Bitcoin's Reaction to Economic Changes: Insights from NYDIG
Bitcoin's price is less affected by inflation but responds positively to a depreciating US dollar, according to insights from NYDIG.
Bitcoin does not consistently serve as a hedge against inflation. Instead, according to NYDIG’s global head of research, Greg Cipolaro, it has transformed into a measure of market liquidity.
Inflation does not majorly influence Bitcoin’s price; rather, a weakening US dollar tends to elevate the cryptocurrency’s value, similar to gold. “The community likes to pitch Bitcoin as an inflation hedge, but unfortunately, here, the data is just not strongly supportive of that argument,” Cipolaro stated in a recent note.
He further elaborated that the links between Bitcoin and inflationary indicators are not particularly strong. Bitcoin advocates have long promoted it as “digital gold” that could counter inflation due to its limited supply and decentralized nature. However, it is becoming more integrated into traditional financial structures.
Cipolaro pointed out that both Bitcoin and gold usually rise as the US dollar weakens, although this trend for Bitcoin is less consistent.
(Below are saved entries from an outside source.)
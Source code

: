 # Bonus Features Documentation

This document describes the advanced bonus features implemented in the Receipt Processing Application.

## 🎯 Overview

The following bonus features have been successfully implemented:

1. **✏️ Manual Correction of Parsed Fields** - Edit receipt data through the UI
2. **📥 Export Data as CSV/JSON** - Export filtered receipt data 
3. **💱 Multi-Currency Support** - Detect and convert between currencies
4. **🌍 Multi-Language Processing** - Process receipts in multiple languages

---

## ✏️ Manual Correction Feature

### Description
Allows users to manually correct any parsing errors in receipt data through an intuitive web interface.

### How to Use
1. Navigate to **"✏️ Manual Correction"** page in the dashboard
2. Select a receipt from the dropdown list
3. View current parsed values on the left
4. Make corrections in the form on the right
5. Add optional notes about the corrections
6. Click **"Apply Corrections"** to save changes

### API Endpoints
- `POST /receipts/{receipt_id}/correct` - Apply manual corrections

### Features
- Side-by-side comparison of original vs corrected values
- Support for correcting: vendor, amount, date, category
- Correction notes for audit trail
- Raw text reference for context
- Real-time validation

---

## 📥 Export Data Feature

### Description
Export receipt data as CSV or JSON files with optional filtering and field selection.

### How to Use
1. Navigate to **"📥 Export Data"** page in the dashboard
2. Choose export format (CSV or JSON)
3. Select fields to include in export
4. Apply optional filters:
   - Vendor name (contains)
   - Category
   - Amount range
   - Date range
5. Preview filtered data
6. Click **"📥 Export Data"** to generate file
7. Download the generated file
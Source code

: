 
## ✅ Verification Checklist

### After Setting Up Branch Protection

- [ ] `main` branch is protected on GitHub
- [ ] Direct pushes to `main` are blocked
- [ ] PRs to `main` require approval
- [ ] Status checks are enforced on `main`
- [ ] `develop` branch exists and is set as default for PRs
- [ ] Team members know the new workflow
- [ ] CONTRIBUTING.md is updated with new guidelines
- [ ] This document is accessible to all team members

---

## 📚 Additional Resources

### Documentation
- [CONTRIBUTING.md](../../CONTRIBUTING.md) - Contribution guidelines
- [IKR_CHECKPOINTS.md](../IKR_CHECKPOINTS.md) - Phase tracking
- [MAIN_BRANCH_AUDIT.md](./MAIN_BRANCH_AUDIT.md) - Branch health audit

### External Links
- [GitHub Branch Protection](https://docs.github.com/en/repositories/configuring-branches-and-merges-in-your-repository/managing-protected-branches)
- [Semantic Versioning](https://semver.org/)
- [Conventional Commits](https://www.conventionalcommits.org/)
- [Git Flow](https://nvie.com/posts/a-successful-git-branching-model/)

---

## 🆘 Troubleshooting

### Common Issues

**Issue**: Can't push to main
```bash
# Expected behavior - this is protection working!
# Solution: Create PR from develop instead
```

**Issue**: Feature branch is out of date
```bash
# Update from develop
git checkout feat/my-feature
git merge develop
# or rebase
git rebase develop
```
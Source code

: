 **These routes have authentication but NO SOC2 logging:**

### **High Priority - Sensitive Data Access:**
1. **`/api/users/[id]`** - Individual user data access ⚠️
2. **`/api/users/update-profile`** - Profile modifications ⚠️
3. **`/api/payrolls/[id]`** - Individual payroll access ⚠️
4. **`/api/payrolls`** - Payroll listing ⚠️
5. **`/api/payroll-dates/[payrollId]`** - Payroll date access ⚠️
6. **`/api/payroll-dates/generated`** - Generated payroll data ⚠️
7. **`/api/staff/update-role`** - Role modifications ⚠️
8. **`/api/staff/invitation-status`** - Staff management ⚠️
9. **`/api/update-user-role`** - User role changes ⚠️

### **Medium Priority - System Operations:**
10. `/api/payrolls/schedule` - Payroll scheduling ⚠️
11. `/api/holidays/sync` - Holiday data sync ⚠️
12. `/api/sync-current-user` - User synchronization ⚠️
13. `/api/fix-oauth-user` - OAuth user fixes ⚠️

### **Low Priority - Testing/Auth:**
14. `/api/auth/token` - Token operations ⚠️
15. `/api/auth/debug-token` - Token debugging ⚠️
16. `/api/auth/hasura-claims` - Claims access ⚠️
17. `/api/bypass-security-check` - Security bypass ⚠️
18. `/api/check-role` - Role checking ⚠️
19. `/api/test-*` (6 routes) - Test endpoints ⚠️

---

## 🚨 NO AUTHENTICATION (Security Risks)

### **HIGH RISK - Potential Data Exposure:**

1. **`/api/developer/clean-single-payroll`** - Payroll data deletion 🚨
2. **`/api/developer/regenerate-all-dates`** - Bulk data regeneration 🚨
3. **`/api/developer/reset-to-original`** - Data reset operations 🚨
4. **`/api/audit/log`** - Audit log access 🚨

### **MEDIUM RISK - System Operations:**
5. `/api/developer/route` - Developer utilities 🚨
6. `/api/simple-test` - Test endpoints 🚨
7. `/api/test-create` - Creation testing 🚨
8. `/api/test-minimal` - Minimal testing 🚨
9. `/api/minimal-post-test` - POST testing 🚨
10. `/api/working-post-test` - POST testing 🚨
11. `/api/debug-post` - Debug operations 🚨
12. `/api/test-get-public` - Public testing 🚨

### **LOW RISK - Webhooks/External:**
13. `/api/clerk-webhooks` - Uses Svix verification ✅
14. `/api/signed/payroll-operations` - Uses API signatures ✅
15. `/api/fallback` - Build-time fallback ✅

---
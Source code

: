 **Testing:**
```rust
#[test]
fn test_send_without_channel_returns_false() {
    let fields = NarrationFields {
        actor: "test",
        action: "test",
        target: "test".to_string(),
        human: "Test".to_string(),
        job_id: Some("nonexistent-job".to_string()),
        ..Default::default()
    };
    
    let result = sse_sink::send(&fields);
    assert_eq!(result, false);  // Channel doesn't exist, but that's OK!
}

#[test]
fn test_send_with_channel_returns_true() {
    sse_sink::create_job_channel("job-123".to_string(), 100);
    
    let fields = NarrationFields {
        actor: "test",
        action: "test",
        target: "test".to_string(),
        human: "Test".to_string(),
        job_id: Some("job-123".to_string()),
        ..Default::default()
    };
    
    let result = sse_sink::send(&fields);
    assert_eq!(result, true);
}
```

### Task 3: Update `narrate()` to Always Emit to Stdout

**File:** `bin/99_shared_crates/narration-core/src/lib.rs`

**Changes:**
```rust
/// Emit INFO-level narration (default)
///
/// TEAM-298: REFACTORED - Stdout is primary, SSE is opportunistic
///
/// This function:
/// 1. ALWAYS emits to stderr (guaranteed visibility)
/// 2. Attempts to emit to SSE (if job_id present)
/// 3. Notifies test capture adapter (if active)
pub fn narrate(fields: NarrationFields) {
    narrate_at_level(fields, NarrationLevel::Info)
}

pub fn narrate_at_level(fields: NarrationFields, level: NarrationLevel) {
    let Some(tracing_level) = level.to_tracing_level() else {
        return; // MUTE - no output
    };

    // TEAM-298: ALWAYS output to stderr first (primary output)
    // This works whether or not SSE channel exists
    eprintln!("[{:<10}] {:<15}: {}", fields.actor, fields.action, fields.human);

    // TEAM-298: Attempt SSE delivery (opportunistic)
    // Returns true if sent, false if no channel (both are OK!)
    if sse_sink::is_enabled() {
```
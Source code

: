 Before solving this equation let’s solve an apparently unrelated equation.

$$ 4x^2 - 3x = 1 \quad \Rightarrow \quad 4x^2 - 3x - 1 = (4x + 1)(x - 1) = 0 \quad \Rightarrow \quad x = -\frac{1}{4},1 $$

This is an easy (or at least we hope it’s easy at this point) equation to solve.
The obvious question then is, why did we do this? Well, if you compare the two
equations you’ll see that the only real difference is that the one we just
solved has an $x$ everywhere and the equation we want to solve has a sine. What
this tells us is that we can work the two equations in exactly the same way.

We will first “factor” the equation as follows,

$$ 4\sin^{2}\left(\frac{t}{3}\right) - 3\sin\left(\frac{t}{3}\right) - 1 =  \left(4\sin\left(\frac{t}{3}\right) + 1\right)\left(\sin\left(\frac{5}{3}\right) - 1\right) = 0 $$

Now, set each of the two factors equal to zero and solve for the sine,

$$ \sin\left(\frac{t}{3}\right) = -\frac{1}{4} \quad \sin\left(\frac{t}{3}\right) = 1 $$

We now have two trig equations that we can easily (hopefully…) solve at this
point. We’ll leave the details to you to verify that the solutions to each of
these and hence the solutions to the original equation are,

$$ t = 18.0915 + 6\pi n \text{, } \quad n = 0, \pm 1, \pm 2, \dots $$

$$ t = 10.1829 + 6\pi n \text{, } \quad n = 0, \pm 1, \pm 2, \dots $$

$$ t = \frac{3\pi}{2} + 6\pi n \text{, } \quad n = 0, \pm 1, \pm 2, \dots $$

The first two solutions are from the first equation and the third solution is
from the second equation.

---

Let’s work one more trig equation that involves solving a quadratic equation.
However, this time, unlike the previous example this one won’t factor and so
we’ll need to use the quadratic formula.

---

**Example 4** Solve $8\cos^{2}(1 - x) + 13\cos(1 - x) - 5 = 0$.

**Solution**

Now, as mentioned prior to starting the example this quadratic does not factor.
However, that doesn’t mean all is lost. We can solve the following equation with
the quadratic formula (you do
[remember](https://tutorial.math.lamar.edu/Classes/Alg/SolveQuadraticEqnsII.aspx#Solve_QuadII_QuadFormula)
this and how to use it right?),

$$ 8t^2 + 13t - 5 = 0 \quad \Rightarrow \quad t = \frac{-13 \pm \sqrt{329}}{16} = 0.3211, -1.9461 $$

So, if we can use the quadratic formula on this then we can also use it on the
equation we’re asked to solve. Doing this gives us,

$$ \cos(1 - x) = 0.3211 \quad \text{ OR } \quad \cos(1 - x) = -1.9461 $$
Furthermore, interest rates and the money supply are pivotal macroeconomic drivers affecting Bitcoin’s fluctuations. Historically, gold prices rise when interest rates decline; Bitcoin appears to follow this correlation as it matures in the financial ecosystem. This reinforces the argument that while gold acts as a hedge against real rates, Bitcoin has matured into an indicator of market liquidity.